Dining Room / January 12, 2018 / Clara Mcclelland.
It’s no secret that open-plan areas are a big hit these days, considering how much potential they add to a home in terms of space and socialising. But even though kitchens and living rooms are by far the most common spaces being designed in open-plan layouts, it’s not uncommon to see a dining area sneaking in here and there.Let’s take a peek examples of open-plan living- and dining rooms, just in case you require some inspiration for your own home.
When there's barely enough room for even a very small dining table, a breakfast bar can be a more practical dining furniture option, which is why we are including bar stools in this guide. Chic, fun and a little less formal than regular 'sit down' chairs, stools put the glamour back into mealtimes and simply tuck away, under the counter, when not in use. They really are ideal for modest homes where every spare inch of space counts.
As mentioned, rectangular tables present a certain advantage in terms of capacity that round- and square ones do not. Imagine having to place all the diners to be seated at this elongated table at a round one – you’d have to have a pretty big round table!. For big dinner parties, it’s best to opt for an elongated/rectangular table, as you get more space for chairs and guests.

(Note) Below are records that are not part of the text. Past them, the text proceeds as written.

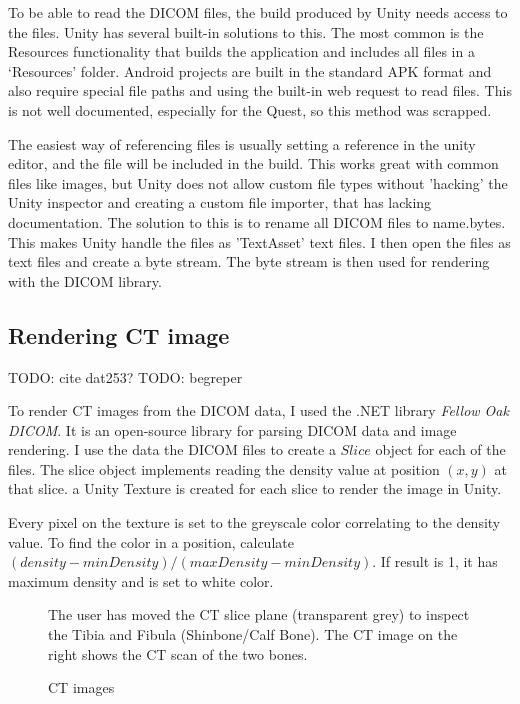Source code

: \documentclass[a4paper]{report}
\begin{document}
To be able to read the DICOM files, the build produced by Unity needs access to the files. Unity has several built-in solutions to this.
The most common is the Resources functionality\cite{resourcesload_unity_nodate} that builds the application and includes all files in a `Resources' folder. Android projects are built in the standard APK format and also require special file paths and using the built-in web request to read files. This is not well documented, especially for the Quest, so this method was scrapped.

The easiest way of referencing files is usually setting a reference in the unity editor, and the file will be included in the build. This works great with common files like images, but Unity does not allow custom file types without 'hacking' the Unity inspector and creating a custom file importer\cite{scriptedimporters_unity_nodate}, that has lacking documentation. The solution to this is to rename all DICOM files to {name}.bytes. This makes Unity handle the files as 'TextAsset' text files\cite{textassets_unity_nodate}. I then open the files as text files and create a byte stream. The byte stream is then used for rendering with the DICOM library.

\subsection{Rendering CT image}
TODO: cite dat253?
TODO: begreper

To render CT images from the DICOM data, I used the .NET library \emph{Fellow Oak DICOM}\cite{noauthor_fellow_2022}. It is an open-source library for parsing DICOM data and image rendering.
I use the data the DICOM files to create a $Slice$ object for each of the files. The slice object implements reading the density value at position $(x, y)$ at that slice. a Unity Texture is created for each slice to render the image in Unity.

Every pixel on the texture is set to the greyscale color correlating to the density value. To find the color in a position, calculate $(density-minDensity)/(maxDensity-minDensity)$. If result is 1, it has maximum density and is set to white color.

\begin{figure}[h!]
    \centering
	\hfill
  \caption{CT images}
  \small
  The user has moved the CT slice plane (transparent grey) to inspect the Tibia and Fibula (Shinbone/Calf Bone). The CT image on the right shows the CT scan of the two bones.
~\cite{mishra_virtual_2019}
\end{figure}
\end{document}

For dining chairs that are built to last, there's no better material than oak. One of the strongest, prettiest and most accessible woods currently available, oak can be whittled by any master craftsman, into a fabulous set of dining chairs that will last a lifetime. Because oak is such a beautiful material, it can be turned to represent any design genre to an incredible standard. Contemporary, retro or traditional chairs will always look great in oak, not to mention bench seats.